Sans remonter aux puissances thalassocratiques de l’antiquité que leurs flottes enrichissaient et en se contentant des deux siècles passés, le rôle des flottes de commerce dans les victoires ou dans les défaites est essentiel même s’il est moins connu du grand public et moins salué par les historiens que celui plus illustre joué par les navires de guerre.
L’exemple le plus frappant dans l’histoire française est la relative faiblesse de Napoléon Ier sur mer, un conquérant dont la stratégie fut d’abord terrienne. Le Royaume- Uni, en engageant peu d’hommes à terre mais en investissant les routes maritimes, perturba gravement la logistique de guerre française que la guerre continentale ne compensa jamais. En effet, Albion ordonna dès 1793 la saisie de tous les navires neutres à destination d’un port de France, ce qui revenait à décréter toutes les côtes du pays en état de blocus. Dans ses mémoires, l’amiral George COCKBURN, qui convoya l’empereur déchu vers Sainte-Hélène, évoque les regrets de celui-ci quant aux faiblesses de sa politique maritime dont on peut considérer qu’elle lui fut fatale (Napoléon sur la route de Sainte-Hélène – Éditions Voilier Rouge).
La guerre de sécession apporte un éclairage moderne sur la force d’un blocus et les enjeux liés au commerce maritime. Le Nord mobilisa cinq cents navires pour empêcher tout échange par voie de mer avec les États confédérés, lesquels répondirent en lançant ou affrétant des navires forceurs de blocus dont la mission première était d’exporter le coton, seule ressource du Sud.

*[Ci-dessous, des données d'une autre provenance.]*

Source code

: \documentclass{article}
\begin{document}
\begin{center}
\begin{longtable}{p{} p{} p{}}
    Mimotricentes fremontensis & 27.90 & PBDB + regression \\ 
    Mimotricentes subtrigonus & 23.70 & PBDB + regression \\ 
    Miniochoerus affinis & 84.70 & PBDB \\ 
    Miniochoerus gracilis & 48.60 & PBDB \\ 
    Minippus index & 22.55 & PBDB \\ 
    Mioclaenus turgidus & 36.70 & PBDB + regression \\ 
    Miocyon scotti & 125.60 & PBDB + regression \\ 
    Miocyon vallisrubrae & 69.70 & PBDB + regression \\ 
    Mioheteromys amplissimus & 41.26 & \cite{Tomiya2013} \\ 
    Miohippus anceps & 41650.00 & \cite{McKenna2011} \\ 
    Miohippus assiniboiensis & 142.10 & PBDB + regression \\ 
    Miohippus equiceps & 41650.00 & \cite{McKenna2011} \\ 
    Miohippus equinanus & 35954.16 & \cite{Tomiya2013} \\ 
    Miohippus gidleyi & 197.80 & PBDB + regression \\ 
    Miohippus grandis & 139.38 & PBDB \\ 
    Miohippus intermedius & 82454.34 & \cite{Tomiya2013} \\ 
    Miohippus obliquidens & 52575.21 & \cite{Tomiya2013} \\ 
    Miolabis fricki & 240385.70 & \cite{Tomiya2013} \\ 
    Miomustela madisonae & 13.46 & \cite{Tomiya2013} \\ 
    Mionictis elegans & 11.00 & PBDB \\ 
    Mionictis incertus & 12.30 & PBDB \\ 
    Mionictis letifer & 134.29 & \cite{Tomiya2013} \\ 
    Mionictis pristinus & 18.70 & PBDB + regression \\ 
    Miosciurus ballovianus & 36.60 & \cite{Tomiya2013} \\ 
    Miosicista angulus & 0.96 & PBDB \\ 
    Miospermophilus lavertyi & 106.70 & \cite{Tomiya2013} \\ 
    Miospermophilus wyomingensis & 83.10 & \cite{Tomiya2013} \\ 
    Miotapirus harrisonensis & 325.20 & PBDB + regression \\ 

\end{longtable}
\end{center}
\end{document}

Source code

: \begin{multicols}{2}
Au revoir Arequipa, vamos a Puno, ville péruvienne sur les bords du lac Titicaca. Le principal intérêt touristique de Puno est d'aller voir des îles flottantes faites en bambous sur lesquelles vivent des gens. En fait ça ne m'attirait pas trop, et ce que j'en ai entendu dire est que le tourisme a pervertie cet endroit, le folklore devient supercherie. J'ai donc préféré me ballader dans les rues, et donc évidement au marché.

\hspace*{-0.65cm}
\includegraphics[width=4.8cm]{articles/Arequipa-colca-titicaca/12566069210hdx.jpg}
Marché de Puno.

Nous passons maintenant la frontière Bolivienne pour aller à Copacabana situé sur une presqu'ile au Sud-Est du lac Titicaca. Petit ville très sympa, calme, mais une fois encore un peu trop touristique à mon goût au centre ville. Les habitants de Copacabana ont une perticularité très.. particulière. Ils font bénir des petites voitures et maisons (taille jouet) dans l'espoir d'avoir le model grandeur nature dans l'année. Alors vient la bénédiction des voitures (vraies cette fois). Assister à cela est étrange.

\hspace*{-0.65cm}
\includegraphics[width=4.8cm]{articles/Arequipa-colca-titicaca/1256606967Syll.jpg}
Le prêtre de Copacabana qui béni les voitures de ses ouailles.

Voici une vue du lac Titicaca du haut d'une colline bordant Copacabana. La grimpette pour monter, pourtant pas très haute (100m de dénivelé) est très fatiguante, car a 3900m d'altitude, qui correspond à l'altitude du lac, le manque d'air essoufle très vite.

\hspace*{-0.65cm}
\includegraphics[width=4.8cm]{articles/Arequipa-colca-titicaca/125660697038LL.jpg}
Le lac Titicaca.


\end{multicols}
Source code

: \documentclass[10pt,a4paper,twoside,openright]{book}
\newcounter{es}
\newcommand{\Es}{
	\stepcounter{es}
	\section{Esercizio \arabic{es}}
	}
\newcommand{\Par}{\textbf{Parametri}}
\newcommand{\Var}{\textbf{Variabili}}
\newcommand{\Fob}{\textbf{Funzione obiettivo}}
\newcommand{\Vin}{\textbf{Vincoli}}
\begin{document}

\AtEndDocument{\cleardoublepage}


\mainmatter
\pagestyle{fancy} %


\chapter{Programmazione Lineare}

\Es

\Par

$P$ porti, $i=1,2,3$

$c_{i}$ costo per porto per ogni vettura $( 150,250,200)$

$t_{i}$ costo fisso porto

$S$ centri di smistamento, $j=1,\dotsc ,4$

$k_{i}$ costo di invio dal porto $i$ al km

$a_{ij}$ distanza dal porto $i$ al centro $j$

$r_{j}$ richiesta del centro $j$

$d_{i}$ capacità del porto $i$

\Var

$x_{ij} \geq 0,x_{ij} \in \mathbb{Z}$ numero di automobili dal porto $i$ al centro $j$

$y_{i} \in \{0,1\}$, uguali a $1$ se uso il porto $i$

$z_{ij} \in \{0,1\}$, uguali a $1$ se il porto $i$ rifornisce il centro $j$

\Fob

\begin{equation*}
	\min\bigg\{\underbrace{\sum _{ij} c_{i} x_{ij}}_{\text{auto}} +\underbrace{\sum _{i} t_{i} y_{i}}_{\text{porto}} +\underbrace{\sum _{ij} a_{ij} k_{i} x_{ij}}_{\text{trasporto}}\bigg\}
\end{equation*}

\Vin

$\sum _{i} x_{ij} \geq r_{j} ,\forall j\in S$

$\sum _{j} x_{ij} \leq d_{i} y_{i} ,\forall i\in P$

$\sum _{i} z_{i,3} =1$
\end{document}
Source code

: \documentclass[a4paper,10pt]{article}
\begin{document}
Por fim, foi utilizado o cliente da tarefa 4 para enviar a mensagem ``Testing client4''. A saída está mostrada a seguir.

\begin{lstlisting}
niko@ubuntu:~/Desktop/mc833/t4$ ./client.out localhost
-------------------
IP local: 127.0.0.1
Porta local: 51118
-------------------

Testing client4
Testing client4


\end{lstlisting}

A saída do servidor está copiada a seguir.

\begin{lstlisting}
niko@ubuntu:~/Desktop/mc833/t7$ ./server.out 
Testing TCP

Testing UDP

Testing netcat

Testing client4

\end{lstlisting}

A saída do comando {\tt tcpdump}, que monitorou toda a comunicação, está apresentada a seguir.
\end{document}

Malgré une grande habileté et de nombreux succès, mille cinq cents d’entre eux furent détruits et les exportations du Sud chutèrent de 95%, ruinant la Confédération qui ne put financer son effort de guerre.
Si les batailles meurtrières de la Marne restent gravées dans notre mémoire collective, la première guerre mondiale se joua aussi sur mer avec un ballet croisé entre bloqueur et bloqué, chaque belligérant essayant d’affaiblir l’autre en le coupant de ses lignes de ravitaillement. Le meilleur témoignage sur le rôle discret et pourtant essentiel des navires de commerce dans le conflit reste L’Odyssée d’un transport torpillé de Maurice Larrouy (Éditions Perrin). Un témoignage, certes apocryphe mais très étayé, qui met en scène un petit cargo chargé par l’Amirauté de rapporter en France du charbon et du bois (nécessaire dans les tranchées) ou de ravitailler le front oriental. L’Allemagne comprit dès le début du siècle dernier l’importance tactique et psychologique qu’auraient les sous-marins pour envoyer par le fond les navires de commerce ; le début d’un traumatisme pour les marins marchands, ces grands oubliés du conflit.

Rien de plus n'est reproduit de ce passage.